Instructions for the task =>
Scan the entries for lines with the word "terminal" and copy those lines.

──────── Dataset records ────────

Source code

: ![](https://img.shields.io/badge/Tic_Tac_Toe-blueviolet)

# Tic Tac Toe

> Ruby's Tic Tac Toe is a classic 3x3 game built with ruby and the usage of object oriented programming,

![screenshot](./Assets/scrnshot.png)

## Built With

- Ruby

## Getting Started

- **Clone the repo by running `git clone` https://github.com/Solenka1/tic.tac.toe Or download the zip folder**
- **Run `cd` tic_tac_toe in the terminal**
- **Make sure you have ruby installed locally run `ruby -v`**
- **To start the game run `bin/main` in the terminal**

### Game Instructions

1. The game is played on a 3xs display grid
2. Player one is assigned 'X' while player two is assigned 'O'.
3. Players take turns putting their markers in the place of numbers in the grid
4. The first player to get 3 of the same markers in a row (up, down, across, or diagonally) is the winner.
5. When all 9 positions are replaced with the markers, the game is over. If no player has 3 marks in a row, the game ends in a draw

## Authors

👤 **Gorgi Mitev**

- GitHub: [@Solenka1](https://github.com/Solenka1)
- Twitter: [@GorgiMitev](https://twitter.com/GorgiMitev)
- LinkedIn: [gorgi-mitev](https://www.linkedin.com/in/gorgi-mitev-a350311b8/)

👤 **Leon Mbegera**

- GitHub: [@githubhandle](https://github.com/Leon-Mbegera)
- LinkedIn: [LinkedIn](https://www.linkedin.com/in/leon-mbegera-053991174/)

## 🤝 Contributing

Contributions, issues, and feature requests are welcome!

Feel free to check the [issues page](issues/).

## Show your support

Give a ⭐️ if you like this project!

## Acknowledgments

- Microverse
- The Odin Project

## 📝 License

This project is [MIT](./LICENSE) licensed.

────────

Result below =>
- **Run `cd` tic_tac_toe in the terminal**
- **To start the game run `bin/main` in the terminal**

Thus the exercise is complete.